Let us unmask the fake feud. Marketing teams act like performance and brand are sworn enemies, but that is a myth born of siloed goals and lazy reporting. When you stop framing the choice as zero sum you free both disciplines to do what they do best and to feed each other results.
At their best, brand builds salience and preference while performance turns that preference into measurable action. The neat trick is mapping creative and moments to the funnel: big idea assets for reach, short sharp variants for conversion. They are two gears in the same engine, not opposing teams.
Start with shared metrics: combine short term KPIs like CPA and CTR with leading indicators such as awareness lift and search demand. Use holdout tests and phased rollouts to prove causality. If you measure both, you can attribute value across channels and optimize toward total business impact.
Make creative the bridge. Build modular concepts that stretch across video, social and search. Keep a consistent brand cue so performance creatives carry memorability, and test CTA and format like an experimenter. This speeds learning and lets you scale winners without losing identity.
Change the org mechanics: one playbook, joint planning sessions, and fortnightly experiments. Give teams shared targets and a lightweight dashboard that shows brand and conversion in one view. The result is simple: less drama, fewer tradeoffs, and the ability to win both attention and action.

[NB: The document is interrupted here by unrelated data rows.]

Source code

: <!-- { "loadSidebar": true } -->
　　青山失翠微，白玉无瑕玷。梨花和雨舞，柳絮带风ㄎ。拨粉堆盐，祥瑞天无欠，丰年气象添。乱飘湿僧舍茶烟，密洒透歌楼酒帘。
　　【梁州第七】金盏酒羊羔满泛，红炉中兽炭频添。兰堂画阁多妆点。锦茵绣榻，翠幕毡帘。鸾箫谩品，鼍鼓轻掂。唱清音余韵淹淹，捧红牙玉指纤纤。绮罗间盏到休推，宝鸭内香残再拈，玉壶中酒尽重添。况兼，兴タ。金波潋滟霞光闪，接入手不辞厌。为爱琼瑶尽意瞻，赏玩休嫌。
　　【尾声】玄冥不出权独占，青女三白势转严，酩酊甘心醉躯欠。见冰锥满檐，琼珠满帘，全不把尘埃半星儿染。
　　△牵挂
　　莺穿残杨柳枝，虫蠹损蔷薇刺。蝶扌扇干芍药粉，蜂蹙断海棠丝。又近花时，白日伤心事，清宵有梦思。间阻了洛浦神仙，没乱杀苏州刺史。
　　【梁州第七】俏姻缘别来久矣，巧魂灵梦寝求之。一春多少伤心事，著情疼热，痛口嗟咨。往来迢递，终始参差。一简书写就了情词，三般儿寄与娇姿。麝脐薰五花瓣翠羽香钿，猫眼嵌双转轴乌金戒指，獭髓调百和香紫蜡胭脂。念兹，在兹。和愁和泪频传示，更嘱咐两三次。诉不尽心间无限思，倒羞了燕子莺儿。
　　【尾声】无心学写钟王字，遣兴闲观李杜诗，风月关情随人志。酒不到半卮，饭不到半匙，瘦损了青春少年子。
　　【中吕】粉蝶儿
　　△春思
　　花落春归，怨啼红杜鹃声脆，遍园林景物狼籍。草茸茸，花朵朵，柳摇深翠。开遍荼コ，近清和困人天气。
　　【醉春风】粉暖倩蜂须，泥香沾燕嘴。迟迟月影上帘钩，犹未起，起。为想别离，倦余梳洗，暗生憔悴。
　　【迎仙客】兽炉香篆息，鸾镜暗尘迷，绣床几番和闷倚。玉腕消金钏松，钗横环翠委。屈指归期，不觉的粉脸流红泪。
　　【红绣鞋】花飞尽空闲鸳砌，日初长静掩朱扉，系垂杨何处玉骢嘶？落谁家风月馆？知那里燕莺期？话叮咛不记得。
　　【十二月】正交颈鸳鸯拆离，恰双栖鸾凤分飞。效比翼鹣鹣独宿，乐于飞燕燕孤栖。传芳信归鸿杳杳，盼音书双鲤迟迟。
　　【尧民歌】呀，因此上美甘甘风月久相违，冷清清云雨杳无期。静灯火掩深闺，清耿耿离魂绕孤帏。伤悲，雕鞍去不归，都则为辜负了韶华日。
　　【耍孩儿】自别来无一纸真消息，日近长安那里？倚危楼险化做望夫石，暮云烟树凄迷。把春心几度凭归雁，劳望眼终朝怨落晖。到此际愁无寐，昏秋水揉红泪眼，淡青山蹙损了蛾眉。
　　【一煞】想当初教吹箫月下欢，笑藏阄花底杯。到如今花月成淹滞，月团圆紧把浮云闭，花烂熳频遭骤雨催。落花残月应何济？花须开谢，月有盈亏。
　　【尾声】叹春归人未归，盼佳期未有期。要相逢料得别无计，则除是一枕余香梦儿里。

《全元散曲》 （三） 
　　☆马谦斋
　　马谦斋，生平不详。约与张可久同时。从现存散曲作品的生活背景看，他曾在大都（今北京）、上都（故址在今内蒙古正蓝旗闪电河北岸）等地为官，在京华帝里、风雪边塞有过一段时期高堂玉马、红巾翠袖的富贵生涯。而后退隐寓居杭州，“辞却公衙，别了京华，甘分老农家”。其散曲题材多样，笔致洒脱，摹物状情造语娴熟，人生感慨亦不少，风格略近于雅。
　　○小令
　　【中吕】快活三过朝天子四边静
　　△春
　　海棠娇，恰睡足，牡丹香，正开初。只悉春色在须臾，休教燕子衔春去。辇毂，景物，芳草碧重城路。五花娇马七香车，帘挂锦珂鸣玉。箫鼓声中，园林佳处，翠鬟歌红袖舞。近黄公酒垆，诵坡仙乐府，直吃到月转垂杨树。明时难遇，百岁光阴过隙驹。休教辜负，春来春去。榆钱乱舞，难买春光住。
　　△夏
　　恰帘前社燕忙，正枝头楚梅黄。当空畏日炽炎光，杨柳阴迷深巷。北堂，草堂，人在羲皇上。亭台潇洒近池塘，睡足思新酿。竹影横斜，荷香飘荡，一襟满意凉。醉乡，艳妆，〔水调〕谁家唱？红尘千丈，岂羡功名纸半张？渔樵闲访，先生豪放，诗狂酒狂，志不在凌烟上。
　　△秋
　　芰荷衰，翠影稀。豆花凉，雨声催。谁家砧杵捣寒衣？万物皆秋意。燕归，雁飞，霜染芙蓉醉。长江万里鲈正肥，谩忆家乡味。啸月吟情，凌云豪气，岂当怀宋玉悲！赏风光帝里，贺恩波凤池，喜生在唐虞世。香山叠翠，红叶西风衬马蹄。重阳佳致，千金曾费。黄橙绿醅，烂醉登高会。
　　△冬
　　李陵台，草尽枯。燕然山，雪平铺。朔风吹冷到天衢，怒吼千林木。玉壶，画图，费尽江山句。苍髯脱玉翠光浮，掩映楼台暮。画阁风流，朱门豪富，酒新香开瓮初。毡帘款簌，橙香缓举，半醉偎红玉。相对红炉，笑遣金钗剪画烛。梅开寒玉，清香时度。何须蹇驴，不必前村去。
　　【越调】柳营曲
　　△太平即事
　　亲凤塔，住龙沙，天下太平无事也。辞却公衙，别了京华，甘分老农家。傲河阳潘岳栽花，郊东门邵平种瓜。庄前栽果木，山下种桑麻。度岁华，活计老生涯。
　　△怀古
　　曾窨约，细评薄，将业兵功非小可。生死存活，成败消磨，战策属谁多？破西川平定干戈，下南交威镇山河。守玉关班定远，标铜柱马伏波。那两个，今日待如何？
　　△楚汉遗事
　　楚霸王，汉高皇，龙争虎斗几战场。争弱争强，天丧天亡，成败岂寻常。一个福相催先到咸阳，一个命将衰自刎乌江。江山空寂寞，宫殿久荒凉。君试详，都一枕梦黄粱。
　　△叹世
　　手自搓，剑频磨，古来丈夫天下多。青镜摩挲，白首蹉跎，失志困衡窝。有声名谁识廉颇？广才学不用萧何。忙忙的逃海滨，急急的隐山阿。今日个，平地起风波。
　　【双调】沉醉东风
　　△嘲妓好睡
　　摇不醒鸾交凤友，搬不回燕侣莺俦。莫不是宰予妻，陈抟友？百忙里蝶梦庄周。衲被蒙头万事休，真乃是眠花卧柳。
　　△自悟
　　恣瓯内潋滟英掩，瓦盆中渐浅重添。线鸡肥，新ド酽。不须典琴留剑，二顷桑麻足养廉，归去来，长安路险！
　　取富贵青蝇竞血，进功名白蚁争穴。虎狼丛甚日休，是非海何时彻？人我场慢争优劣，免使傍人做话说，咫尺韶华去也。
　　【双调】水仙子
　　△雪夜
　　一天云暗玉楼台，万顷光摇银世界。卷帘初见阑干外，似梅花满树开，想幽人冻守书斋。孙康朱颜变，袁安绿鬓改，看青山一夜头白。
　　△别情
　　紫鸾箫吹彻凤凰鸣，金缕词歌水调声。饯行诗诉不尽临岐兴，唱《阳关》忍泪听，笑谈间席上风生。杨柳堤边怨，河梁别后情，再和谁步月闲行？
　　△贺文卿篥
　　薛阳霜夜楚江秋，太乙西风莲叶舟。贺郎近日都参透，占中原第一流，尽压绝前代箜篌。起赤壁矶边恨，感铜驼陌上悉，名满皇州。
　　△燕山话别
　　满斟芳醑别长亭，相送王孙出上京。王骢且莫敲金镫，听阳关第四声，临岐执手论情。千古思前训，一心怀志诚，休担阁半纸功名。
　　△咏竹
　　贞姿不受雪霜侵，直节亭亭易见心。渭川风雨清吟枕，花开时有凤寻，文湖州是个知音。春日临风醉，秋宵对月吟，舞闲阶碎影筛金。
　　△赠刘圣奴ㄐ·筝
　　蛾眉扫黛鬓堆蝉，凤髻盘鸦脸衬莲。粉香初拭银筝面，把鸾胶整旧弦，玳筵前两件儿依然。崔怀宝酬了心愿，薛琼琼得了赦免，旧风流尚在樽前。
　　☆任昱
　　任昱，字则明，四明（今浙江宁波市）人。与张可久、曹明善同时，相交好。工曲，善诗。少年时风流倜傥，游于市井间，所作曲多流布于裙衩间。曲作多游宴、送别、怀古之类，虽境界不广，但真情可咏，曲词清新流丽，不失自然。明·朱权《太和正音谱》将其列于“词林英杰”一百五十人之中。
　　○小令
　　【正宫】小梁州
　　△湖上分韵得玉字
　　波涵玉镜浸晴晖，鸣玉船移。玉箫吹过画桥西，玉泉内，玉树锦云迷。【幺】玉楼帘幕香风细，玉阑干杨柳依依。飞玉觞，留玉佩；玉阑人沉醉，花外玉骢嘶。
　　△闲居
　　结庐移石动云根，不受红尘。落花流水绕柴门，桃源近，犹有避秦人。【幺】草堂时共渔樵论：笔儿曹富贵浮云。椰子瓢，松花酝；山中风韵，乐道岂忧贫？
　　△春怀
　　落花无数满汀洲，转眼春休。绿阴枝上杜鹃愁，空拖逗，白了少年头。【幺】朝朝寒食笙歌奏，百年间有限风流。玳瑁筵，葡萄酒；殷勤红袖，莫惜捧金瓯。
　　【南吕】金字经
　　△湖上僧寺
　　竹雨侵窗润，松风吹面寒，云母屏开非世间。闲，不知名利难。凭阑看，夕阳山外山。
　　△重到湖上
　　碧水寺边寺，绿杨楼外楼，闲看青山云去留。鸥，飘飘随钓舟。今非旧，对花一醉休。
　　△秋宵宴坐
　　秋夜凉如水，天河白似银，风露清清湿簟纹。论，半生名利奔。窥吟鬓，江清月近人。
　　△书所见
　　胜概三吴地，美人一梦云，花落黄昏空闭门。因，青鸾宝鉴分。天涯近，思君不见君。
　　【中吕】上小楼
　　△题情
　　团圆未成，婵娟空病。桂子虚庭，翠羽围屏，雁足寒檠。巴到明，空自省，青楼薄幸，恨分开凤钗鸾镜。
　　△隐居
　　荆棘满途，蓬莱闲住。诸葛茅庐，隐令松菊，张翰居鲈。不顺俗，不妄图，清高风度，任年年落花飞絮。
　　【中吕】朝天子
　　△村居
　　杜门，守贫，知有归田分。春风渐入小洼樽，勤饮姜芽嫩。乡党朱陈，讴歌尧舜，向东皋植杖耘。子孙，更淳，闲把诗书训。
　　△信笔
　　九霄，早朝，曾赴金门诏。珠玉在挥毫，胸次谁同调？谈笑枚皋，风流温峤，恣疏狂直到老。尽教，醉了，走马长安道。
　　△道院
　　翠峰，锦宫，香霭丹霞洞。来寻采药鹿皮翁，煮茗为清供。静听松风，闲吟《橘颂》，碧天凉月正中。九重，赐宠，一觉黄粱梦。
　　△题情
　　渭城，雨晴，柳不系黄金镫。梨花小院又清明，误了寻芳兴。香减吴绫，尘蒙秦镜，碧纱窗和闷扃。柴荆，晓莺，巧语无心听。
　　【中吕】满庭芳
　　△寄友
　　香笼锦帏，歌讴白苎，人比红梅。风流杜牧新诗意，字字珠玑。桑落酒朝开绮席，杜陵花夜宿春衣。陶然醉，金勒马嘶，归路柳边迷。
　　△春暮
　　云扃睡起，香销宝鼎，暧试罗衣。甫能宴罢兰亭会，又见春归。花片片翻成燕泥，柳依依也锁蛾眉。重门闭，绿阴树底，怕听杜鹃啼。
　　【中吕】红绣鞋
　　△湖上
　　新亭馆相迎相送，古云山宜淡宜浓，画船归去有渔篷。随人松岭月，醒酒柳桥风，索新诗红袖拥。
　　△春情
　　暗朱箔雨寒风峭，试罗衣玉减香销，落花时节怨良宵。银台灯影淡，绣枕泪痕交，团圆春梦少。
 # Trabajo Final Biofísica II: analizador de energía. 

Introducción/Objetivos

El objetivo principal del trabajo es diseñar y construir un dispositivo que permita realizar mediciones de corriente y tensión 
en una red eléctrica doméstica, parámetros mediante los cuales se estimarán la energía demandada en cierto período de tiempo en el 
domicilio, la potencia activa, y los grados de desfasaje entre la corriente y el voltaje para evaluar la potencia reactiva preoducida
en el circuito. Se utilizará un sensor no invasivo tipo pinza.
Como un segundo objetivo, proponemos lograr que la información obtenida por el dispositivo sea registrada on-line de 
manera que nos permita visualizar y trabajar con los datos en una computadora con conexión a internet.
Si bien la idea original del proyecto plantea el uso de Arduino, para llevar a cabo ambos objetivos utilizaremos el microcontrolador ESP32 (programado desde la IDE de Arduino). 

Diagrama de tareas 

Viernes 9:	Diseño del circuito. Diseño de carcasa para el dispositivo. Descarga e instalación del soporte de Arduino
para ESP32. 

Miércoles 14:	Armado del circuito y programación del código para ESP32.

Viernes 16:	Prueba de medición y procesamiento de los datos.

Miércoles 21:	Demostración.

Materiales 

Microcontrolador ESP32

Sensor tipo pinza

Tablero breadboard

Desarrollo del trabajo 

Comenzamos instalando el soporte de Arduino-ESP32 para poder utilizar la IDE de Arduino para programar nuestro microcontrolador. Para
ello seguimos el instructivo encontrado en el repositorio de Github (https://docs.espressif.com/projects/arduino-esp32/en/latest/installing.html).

Think of this like setting a scoreboard before you play: clear, visible, and impossible to argue with after the whistle. Start by naming one performance metric that gets you to cash (CPA, ROAS, or CAC) and one brand metric that proves long-term love (view-through rate, ad recall, or branded search lift). Give each a target and a measurement window—90 days for brand, 30 days for performance—and write the exact signal that counts. When the team can read the scoreboard blindfolded, you stop fighting over opinions and start optimizing toward shared wins.
Keep the scoreboard simple and machine-readable. That means mapping Objective, Signals, and Budget so humans and algorithms both know what to do:
Make it practical: try a 60/30/10 split (performance/brand/test), set weekly check-ins, and build simple rules—if CPA drops 20% while recall lags, shift 10% into reach + storytelling. Use creative sequencing: let high-impact brand exposures feed the performance funnel with a 7–21 day cadence. Document everything in one place and pin it for the team—when the scoreboard is sacred, negotiations become optimization. That's how you stop choosing and start winning both sides of the funnel.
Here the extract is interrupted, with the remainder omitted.